From the Queensland Ballet to Vin Diesel to two very different takes on theatre in one weekend. If I did this for a living it would never get old, I’ve been living in a dream this past month or two and I don’t want to wake up. I remain grateful for the opportunity to work for Scenestr.

On Friday I attended Beenleigh Theatre Group’s production of the classic Australian play Cosi which boasts some real laughs and heart. On Saturday I was in the Brisbane CBD to experience England by Tim Crouch. This was a play with a difference experimenting with how an audience fills a space, interacts with the performers and take in their surroundings. It is Crouch’s words and rule breaking that leave an impression, that and two central performances by Barbara Lowing and Steven Tandy. Both have a wealth of experience and true acting chops. More is the shame that I recognised Tandy from a sex scene in the Aussie crime flick Gettin’ Square more than any of his more revered theatre and television work. No matter I will always remember him for his great work here now.

You can read my review of Cosi http://scenestr.com.au/news/arts/cosi-beenleigh-theatre-group-review-20170424 and my review of England at http://scenestr.com.au/arts/england-metro-arts-review-20170424 I thank you all for taking the time to click on the links.

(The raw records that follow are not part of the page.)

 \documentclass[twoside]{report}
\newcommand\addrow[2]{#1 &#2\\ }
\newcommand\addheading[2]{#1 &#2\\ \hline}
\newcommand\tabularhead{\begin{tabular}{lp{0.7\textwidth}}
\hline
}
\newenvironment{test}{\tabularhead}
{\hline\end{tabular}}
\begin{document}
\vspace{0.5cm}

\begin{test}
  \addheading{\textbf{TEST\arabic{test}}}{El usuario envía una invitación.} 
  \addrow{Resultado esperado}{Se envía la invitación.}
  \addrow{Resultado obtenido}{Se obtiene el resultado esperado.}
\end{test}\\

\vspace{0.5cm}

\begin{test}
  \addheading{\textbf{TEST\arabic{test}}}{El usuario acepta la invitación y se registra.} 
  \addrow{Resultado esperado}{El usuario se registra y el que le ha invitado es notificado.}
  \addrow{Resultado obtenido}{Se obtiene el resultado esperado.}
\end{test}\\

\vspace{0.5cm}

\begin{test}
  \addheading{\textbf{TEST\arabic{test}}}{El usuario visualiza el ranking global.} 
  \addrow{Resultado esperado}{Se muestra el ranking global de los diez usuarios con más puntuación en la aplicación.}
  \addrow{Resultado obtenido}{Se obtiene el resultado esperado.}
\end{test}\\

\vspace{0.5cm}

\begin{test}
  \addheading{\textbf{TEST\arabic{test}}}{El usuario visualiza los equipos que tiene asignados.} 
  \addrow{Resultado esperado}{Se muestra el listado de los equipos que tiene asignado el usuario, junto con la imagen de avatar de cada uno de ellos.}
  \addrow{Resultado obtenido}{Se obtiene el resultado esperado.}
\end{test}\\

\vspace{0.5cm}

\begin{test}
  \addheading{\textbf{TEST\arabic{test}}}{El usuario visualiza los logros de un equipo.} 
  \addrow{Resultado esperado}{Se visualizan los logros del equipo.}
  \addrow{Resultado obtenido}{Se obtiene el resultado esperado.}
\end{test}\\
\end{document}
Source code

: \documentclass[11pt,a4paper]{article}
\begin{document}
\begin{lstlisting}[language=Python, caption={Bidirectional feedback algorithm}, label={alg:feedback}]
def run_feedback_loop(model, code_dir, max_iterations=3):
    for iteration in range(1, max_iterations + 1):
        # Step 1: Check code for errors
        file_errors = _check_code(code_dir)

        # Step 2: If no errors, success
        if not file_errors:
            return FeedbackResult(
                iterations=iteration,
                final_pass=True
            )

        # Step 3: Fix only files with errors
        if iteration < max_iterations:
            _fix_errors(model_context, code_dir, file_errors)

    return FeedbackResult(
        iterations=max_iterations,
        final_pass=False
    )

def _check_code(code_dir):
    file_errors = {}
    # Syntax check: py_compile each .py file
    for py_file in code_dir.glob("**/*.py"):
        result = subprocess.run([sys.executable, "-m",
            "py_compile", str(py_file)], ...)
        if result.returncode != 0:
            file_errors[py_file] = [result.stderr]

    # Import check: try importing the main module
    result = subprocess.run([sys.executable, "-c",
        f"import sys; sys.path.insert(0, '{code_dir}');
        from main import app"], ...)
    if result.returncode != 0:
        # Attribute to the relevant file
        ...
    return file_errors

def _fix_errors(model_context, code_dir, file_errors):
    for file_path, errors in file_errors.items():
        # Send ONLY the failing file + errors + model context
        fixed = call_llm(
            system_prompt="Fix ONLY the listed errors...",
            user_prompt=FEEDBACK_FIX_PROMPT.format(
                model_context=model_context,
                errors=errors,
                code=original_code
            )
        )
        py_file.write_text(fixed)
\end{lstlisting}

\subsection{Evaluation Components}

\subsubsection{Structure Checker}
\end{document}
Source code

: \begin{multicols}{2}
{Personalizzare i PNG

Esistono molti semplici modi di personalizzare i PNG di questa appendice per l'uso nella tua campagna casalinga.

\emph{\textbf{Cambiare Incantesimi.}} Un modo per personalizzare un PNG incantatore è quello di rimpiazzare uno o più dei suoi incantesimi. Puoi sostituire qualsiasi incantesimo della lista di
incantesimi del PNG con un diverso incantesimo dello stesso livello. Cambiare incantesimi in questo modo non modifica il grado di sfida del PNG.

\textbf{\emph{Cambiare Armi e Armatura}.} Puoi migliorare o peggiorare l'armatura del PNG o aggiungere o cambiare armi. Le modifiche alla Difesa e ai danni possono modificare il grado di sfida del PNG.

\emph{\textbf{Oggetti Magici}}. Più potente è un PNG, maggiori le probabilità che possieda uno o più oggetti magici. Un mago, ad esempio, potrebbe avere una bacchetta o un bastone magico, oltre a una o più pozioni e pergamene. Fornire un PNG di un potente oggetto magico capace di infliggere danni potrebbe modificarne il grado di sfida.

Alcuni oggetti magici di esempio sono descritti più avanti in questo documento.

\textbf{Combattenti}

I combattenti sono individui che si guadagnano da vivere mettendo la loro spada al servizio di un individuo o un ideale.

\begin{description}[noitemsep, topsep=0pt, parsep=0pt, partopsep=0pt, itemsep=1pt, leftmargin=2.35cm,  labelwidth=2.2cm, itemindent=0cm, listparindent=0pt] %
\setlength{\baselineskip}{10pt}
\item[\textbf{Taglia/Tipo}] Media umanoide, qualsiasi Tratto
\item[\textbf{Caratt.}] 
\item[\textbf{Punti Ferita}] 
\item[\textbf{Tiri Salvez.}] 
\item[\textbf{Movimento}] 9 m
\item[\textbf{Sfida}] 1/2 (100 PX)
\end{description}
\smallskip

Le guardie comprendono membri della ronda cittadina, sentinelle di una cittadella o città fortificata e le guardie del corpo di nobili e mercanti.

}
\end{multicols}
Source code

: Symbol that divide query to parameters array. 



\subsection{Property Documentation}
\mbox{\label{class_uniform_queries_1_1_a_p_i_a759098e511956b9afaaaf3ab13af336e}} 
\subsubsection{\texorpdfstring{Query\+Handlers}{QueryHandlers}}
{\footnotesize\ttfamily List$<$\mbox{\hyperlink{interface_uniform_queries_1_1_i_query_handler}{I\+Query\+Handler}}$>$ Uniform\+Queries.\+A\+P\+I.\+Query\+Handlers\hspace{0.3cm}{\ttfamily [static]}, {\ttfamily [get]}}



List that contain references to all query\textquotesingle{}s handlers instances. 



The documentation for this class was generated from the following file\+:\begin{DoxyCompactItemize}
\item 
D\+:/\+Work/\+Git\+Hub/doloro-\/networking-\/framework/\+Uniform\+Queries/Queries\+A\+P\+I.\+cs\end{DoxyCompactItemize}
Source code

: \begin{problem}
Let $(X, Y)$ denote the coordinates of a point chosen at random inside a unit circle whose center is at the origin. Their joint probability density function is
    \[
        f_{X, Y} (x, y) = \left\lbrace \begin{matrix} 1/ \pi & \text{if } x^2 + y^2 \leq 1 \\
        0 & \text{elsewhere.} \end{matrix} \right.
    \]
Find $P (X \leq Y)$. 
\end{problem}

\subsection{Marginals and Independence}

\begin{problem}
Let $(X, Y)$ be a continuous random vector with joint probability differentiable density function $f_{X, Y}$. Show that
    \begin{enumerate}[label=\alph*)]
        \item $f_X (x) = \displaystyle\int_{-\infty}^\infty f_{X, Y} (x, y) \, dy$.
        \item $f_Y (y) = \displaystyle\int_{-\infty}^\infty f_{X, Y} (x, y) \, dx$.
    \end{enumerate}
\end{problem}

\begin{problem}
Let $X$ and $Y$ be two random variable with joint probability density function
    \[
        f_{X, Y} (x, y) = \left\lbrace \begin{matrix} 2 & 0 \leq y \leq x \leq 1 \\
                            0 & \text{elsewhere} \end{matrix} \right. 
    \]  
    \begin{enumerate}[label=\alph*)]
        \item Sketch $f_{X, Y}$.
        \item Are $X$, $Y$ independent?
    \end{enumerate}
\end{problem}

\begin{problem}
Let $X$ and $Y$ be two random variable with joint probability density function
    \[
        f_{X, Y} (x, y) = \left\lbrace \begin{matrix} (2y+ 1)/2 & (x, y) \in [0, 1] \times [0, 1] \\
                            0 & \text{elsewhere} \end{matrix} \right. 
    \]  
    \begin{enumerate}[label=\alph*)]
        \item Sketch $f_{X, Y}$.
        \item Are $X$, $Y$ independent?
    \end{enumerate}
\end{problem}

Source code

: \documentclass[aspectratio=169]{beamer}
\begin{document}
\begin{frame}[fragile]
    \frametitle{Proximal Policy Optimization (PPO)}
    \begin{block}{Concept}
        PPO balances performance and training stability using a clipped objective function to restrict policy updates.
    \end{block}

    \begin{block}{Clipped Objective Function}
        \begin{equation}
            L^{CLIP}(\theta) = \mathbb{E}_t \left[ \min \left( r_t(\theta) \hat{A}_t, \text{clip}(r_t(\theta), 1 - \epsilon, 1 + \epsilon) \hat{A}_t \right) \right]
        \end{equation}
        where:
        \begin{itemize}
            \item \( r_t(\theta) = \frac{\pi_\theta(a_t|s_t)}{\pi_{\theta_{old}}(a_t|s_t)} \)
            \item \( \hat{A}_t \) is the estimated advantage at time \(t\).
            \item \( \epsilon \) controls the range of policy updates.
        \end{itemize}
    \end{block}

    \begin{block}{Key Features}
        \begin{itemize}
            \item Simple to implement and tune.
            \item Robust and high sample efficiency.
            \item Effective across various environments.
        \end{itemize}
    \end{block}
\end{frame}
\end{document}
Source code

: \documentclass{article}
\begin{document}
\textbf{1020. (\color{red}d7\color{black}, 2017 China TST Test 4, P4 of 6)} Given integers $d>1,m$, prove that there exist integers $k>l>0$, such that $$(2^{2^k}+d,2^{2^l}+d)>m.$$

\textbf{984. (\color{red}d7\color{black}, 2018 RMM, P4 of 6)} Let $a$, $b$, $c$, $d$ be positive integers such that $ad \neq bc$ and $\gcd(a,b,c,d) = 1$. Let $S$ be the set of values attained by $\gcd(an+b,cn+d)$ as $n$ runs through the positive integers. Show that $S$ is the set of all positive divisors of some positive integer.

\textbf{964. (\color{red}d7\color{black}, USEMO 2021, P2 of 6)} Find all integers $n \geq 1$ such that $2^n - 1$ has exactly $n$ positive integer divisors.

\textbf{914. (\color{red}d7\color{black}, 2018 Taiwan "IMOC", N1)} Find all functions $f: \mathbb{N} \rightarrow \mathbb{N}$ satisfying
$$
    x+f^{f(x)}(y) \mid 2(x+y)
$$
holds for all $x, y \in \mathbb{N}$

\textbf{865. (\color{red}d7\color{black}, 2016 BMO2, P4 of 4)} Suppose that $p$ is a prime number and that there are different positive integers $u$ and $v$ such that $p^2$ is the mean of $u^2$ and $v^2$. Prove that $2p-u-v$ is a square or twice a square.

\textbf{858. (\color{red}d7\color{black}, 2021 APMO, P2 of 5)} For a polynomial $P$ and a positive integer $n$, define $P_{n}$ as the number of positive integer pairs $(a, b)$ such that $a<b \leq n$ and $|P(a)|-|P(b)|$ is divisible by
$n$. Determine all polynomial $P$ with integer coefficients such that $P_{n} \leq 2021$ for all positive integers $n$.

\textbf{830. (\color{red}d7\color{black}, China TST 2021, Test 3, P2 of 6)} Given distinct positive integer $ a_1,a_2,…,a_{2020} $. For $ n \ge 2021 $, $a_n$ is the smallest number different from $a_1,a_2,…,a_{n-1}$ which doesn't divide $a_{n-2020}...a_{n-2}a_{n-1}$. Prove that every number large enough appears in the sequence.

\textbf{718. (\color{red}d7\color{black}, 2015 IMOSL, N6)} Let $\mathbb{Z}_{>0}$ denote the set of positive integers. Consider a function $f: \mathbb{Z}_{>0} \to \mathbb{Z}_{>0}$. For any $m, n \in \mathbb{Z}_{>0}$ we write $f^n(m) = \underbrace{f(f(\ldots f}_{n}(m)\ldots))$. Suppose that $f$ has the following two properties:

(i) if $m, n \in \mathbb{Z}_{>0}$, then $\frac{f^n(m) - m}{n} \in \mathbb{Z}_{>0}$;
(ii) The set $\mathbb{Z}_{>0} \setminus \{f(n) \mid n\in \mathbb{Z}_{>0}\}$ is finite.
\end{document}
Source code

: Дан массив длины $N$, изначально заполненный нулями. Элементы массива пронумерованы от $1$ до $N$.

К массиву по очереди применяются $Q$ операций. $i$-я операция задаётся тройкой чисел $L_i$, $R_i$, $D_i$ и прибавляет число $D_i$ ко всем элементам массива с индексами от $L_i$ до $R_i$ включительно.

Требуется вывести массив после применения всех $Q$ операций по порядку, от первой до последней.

Tomorrow is ANZAC Day in Australia. Lest We Forget.

Produced by Eyeball Media Enterprises Scenestr. is an online national magazine with local offices around Australia. With over twenty years of publishing history they’ve excelled at moving into the digital realm but they remain at heart from the streets. They also publish Scene magazine in print every month focussed mostly on music gigs, festivals, stand-up comics, fashion and interviews with local and international bands. If you’re into music they’re a great read but they do cover all of the arts and fortunately for me I have had some reviews published on their online website.

-Lloyd Marken


  1. Good reviews, Lloyd. I don’t know of either play, but ‘England’ sounds like an unusual theatrical experience.
    (I think your links are the wrong way around, by the way.)
    Best wishes, Pete.

  2. In your review of England I noted your comment about the art that was present. I don’t know whose art was present, but I wonder if it wasn’t selected purposefully to fit in with the underlying theme of the production rather than for its intrinsic beauty?

    1. You’re absolutely right Allen. While never explicity stated I believe that was the case. For example there is a heart drawn in one picture and the character has a heart disease. The rest reflects time and seasons, etc. A lot was abstract and was referred to by the actors during the performance as various different things hence I think they were abstract intentionally. Thanks for diving back into this older post. I really enjoyed England.